NHibernate cache expiration

I use custom developed ORM currently and am planing to move to nhibernate.
Currently, I use both L1 - session level caching and L2 - Application level caching.
Whenever an object is requested from L2 cache by L1 cache, it checks database for modified since last load, and loads only if it has been modified.
Can I do this with NHibernate. In short, caching does not hurt me as it always gets most recent data and saves me object creation and load times.
IMHO it's pointless to have an L2 cache if it needs to hit the DB anyway. That's precisely the entire point of caching, avoid hitting the DB as much as possible.

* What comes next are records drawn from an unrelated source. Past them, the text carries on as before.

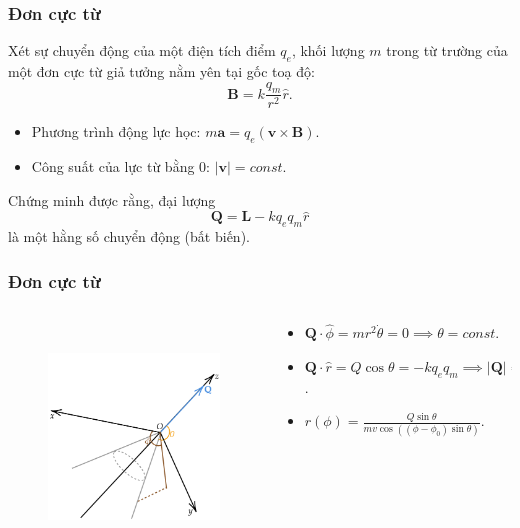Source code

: \begin{frame}
    \frametitle{Đơn cực từ}
    Xét sự chuyển động của một điện tích điểm \(q_e\), khối lượng \(m\) trong từ trường của một đơn cực từ giả tưởng nằm yên tại gốc toạ độ:
    \[\mathbf{B}=k\frac{q_m}{r^2}\hat{r}.\]
    \begin{itemize}
        \item Phương trình động lực học: \(m\mathbf{a}=q_e(\mathbf{v}\times\mathbf{B})\).
        \item Công suất của lực từ bằng 0: \(\lvert\mathbf{v}\rvert=const\).
    \end{itemize}
    Chứng minh được rằng, đại lượng \[\mathbf{Q}=\mathbf{L}-kq_e q_m \hat{r}\] là một hằng số chuyển động (bất biến).
\end{frame}
\begin{frame}
    \frametitle{Đơn cực từ}
    \begin{columns}
        \begin{column}{0.5\textwidth}
            \vspace{-16pt}

            \begin{figure}
        \centering
        \includegraphics[width=6cm, height=6cm]{Content/Figure/magnetic_monopole.png}
    \end{figure}
        \end{column}
        \begin{column}{0.5\textwidth}
            \begin{itemize}
                \item \(\mathbf{Q}\cdot\hat{\phi}=mr^2\dot\theta=0\implies \theta=const\).
                \item \(\mathbf{Q}\cdot\hat{r}=Q\cos\theta=-kq_e q_m \implies \lvert \mathbf{Q}\rvert =const\).
                \item \(r(\phi)=\frac{Q\sin\theta}{mv\cos((\phi-\phi_0)\sin\theta)}\).
            \end{itemize}
            
        \end{column}
    \end{columns}
\end{frame}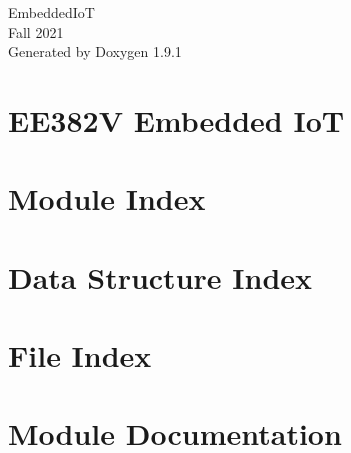 \let\mypdfximage\pdfximage\def\pdfximage{\immediate\mypdfximage}\documentclass[twoside]{book}
\newcommand{\+}{\discretionary{\mbox{\scriptsize$\hookleftarrow$}}{}{}}
\newcommand{\clearemptydoublepage}{%
  \newpage{\pagestyle{empty}\cleardoublepage}%
}
\begin{document}
\raggedbottom

\hypersetup{pageanchor=false,
             bookmarksnumbered=true,
             pdfencoding=unicode
            }
\begin{titlepage}
\vspace*{7cm}
\begin{center}%
{\Large Embedded\+IoT \\[1ex]\large Fall 2021 }\\
\vspace*{1cm}
{\large Generated by Doxygen 1.9.1}\\
\end{center}
\end{titlepage}
\clearemptydoublepage
{}
\tableofcontents
\clearemptydoublepage
{}
\hypersetup{pageanchor=true}

\chapter{EE382V Embedded IoT}
\label{index}\hypertarget{index}{}
\chapter{Module Index}

\chapter{Data Structure Index}

\chapter{File Index}

\chapter{Module Documentation}







\end{document}
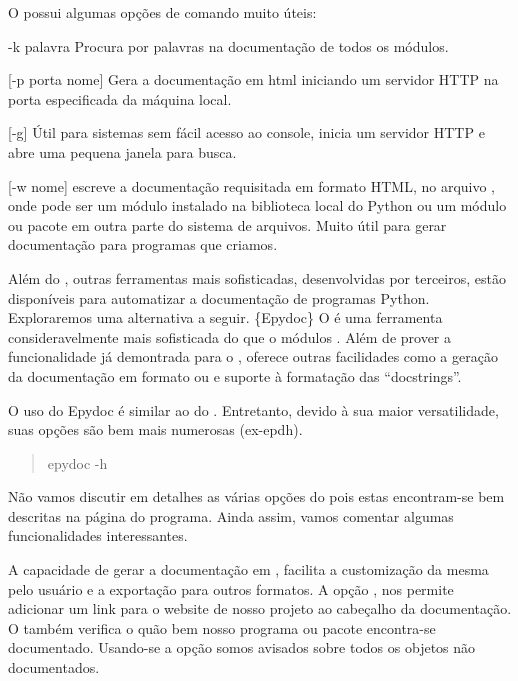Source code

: \documentclass[a4paper,10pt,portuguese]{sphinxmanual}
\begin{document}
O  possui algumas opções de comando muito úteis:
\begin{optionlist}{3cm}
\item [-k palavra]  
Procura por palavras na documentação de todos os módulos.

{[}-p porta nome{]} Gera a documentação em html iniciando um servidor
HTTP na porta especificada da máquina local.

{[}-g{]} Útil para sistemas sem fácil acesso ao console, inicia um
servidor HTTP e abre uma pequena janela para busca.

{[}-w nome{]} escreve a documentação requisitada em formato HTML, no
arquivo , onde  pode ser um módulo
instalado na biblioteca local do Python ou um módulo ou pacote em
outra parte do sistema de arquivos. Muito útil para gerar
documentação para programas que criamos.
\end{optionlist}

Além do , outras ferramentas mais sofisticadas,
desenvolvidas por terceiros, estão disponíveis para automatizar a
documentação de programas Python. Exploraremos uma alternativa a
seguir. \{Epydoc\} O  é uma ferramenta consideravelmente
mais sofisticada do que o módulos . Além de prover a
funcionalidade já demontrada para o , oferece outras
facilidades como a geração da documentação em formato  ou
 e suporte à formatação das ``docstrings''.

O uso do Epydoc é similar ao do . Entretanto, devido à sua
maior versatilidade, suas opções são bem mais numerosas (ex-epdh).
\begin{quote}

epydoc -h
\end{quote}

Não vamos discutir em detalhes as várias opções do  pois
estas encontram-se bem descritas na página  do programa.
Ainda assim, vamos comentar algumas funcionalidades interessantes.

A capacidade de gerar a documentação em , facilita a customização
da mesma pelo usuário e a exportação para outros formatos. A opção
, nos permite adicionar um link para o website de nosso
projeto ao cabeçalho da documentação. O  também verifica
o quão bem nosso programa ou pacote encontra-se documentado.
Usando-se a opção  somos avisados sobre todos os objetos
não documentados.
\end{document}

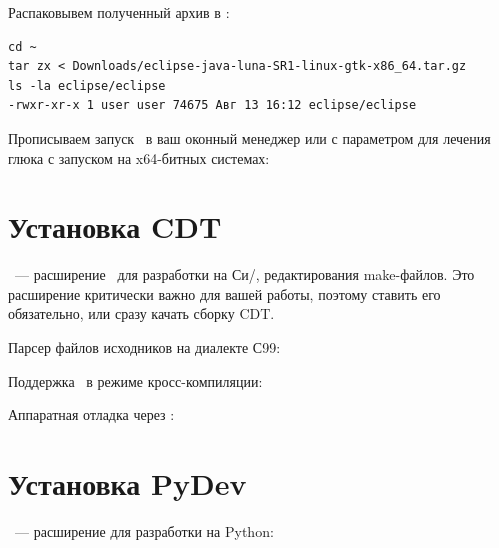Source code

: Распаковывем полученный архив
в :

\begin{verbatim}
cd ~
tar zx < Downloads/eclipse-java-luna-SR1-linux-gtk-x86_64.tar.gz 
ls -la eclipse/eclipse
-rwxr-xr-x 1 user user 74675 Авг 13 16:12 eclipse/eclipse
\end{verbatim}

Прописываем запуск \eclipse\ в ваш оконный менеджер или 
с параметром  для лечения глюка с запуском на x64-битных
системах:


\section{Установка CDT}

\href{https://eclipse.org/cdt/}{}\ --- расширение \eclipse\ для
разработки на Си/\cpp, редактирования make-файлов. Это расширение критически
важно для вашей работы, поэтому ставить его обязательно, или сразу качать сборку
CDT\eclipse.
\bigskip









Парсер файлов исходников на диалекте С99:

Поддержка \ в режиме кросс-компиляции:

Аппаратная отладка через :


\section{Установка PyDev}

\href{http://pydev.org/}{}\ --- расширение для разработки на Python:
\bigskip


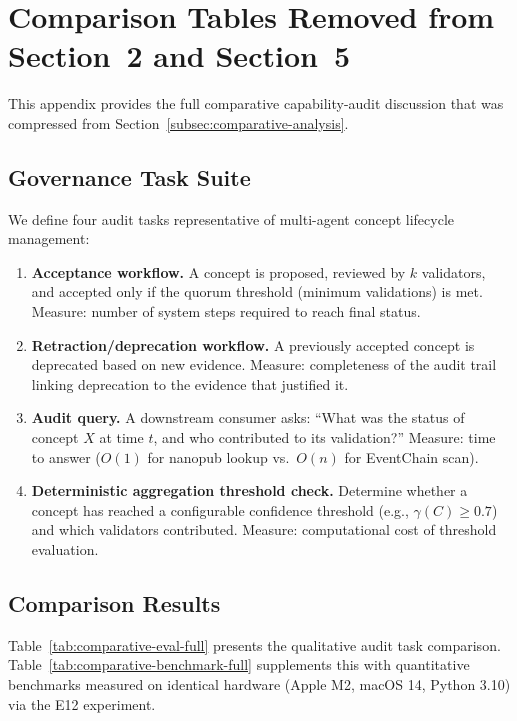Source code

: \section{Comparison Tables Removed from Section~2 and Section~5}\label{app:comparison-tables}

This appendix provides the full comparative capability-audit discussion that was compressed from Section~\ref{subsec:comparative-analysis}.

\subsection{Governance Task Suite}

We define four audit tasks representative of multi-agent concept lifecycle management:

\begin{enumerate}[label=(\arabic*)]
    \item \textbf{Acceptance workflow.} A concept is proposed, reviewed by $k$ validators, and accepted only if the quorum threshold (minimum validations) is met. Measure: number of system steps required to reach final status.
    \item \textbf{Retraction/deprecation workflow.} A previously accepted concept is deprecated based on new evidence. Measure: completeness of the audit trail linking deprecation to the evidence that justified it.
    \item \textbf{Audit query.} A downstream consumer asks: ``What was the status of concept $X$ at time $t$, and who contributed to its validation?'' Measure: time to answer ($O(1)$ for nanopub lookup vs.\ $O(n)$ for EventChain scan).
    \item \textbf{Deterministic aggregation threshold check.} Determine whether a concept has reached a configurable confidence threshold (e.g., $\gamma(C) \geq 0.7$) and which validators contributed. Measure: computational cost of threshold evaluation.
\end{enumerate}

\subsection{Comparison Results}

Table~\ref{tab:comparative-eval-full} presents the qualitative audit task comparison. Table~\ref{tab:comparative-benchmark-full} supplements this with quantitative benchmarks measured on identical hardware (Apple M2, macOS 14, Python 3.10) via the E12 experiment.

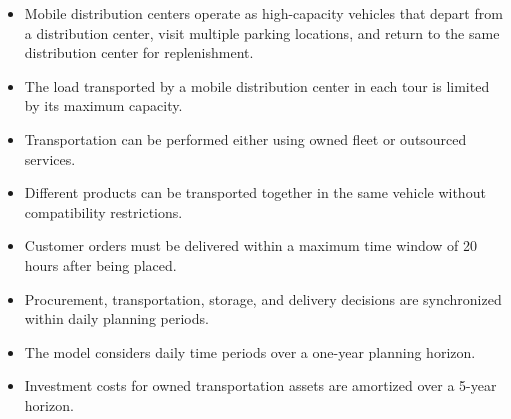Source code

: \documentclass[12pt]{article}
\begin{document}
\begin{itemize}
    \item Mobile distribution centers operate as high-capacity vehicles that depart from a distribution center, visit multiple parking locations, and return to the same distribution center for replenishment.

    \item The load transported by a mobile distribution center in each tour is limited by its maximum capacity.

    \item Transportation can be performed either using owned fleet or outsourced services.

    \item Different products can be transported together in the same vehicle without compatibility restrictions.

    \item Customer orders must be delivered within a maximum time window of 20 hours after being placed.

    \item Procurement, transportation, storage, and delivery decisions are synchronized within daily planning periods.

    \item The model considers daily time periods over a one-year planning horizon.

    \item Investment costs for owned transportation assets are amortized over a 5-year horizon.
\end{itemize}
\newpage
\end{document}

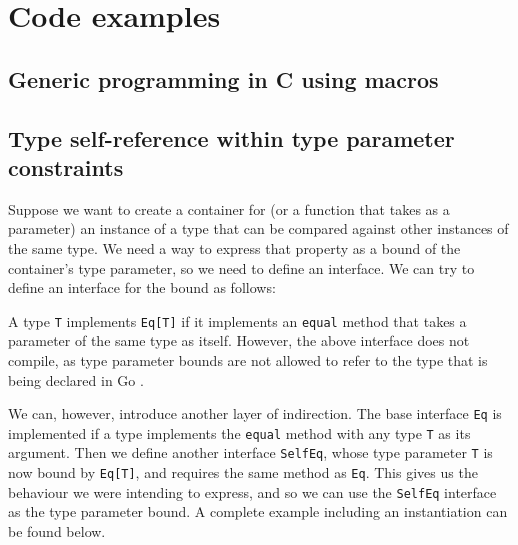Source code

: \section{Code examples}

\subsection{Generic programming in C using macros}
\label{sec:generic-c}




\subsection{Type self-reference within type parameter constraints}
\label{sec:self-ref-type-in-bound}


Suppose we want to create a container for (or a function that takes as a
parameter) an instance of a type that can be compared against other instances of
the same type. We need a way to express that property as a bound of the
container's type parameter, so we need to define an interface. We can try to
define an interface for the bound as follows:

\noindent\begin{minipage}{\linewidth}
    
\end{minipage}

A type \texttt{T} implements \texttt{Eq[T]} if it implements an \texttt{equal}
method that takes a parameter of the same type as itself. However, the above
interface does not compile, as type parameter bounds are not allowed to refer to
the type that is being declared in Go \autocite{spec}.

We can, however, introduce another layer of indirection. The base interface
\texttt{Eq} is implemented if a type implements the \texttt{equal} method with
any type \texttt{T} as its argument. Then we define another interface
\texttt{SelfEq}, whose type parameter \texttt{T} is now bound by
\texttt{Eq[T]}, and requires the same method as \texttt{Eq}. This gives us the
behaviour we were intending to express, and so we can use the
\texttt{SelfEq} interface as the type parameter bound. A complete
example including an instantiation can be found below.

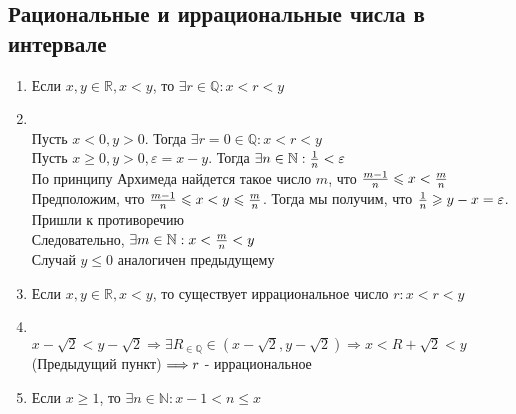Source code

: \documentclass[12pt,letterpaper]{report}
\makeatletter
\theoremstyle{definition}
\newcommand{\Q}{\mathbb{Q}}
\renewenvironment{proof}[1][\proofname]{%
   \par\pushQED{\qed}\normalfont%
   \topsep6\p@\@plus6\p@\relax
   \trivlist\item[\hskip\labelsep\bfseries#1\@addpunct{.}]%
   \ignorespaces
}{%
   \popQED\endtrivlist\@endpefalse
}
\makeatother
\begin{document}
\subsection*{Рациональные и иррациональные числа в интервале}
\begin{enumerate}
    \item Если $x, y \in \mathbb{R}, x < y$, то $\exists r \in \mathbb{Q}: x < r < y$ 
    \begin{proof}
        \quad \\ Пусть $x < 0, y > 0$. Тогда $\exists r = 0 \in \mathbb{Q}: x < r < y$ \\
        Пусть $x \geqslant 0, y > 0, \varepsilon = x - y$. Тогда $\exists n \in \mathbb{N}: {{1}\over{n}} < \varepsilon$ \\
        По принципу Архимеда найдется такое число $m$, что ${{m-1}\over{n}} \leqslant x < {{m}\over{n}}$ \vspace{0.2cm} \\
        Предположим, что ${{m-1}\over{n}} \leqslant x < y \leqslant {{m}\over{n}}$. Тогда мы получим, что ${{1}\over{n}} \geqslant y - x = \varepsilon$.
        Пришли к противоречию\\
        Следовательно, $\exists m \in \mathbb{N} : x < {{m}\over{n}} < y$ \\
        Случай $y \leqslant 0$ аналогичен предыдущему
    \end{proof} 
    \item Если $x, y \in \mathbb{R}, x < y$, то существует иррациональное число $r: x < r < y$ 
    \begin{proof}
        \quad \\ $x - \sqrt{2} < y - \sqrt{2} \Longrightarrow \exists R_{\in \Q} \in (x - \sqrt{2}, y - \sqrt{2}) \Longrightarrow
        x < R + \sqrt{2} < y \; $(Предыдущий пункт)$ \; \Longrightarrow \\ r$ - иррациональное
    \end{proof} 
    \item Если $x \geqslant 1$, то $\exists n \in \mathbb{N}: x - 1 < n \leqslant x$ 
\end{enumerate}
\end{document}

AFAIK there is no caching strategy implemented like the one you describe, but NHibernate L2 caches are entirely pluggable so you could implement it. However, I wouldn't, for the reasons I mentioned above.
Getting outdated data is only an issue if there are other apps or other DALs hitting the same DB besides NHibernate. If that's the case, you could use the SysCache2 implementation, which internally uses SqlCacheDependencies to invalidate cache regions when data in the underlying table changes.
If it's a single app running in a farm, use the Velocity provider.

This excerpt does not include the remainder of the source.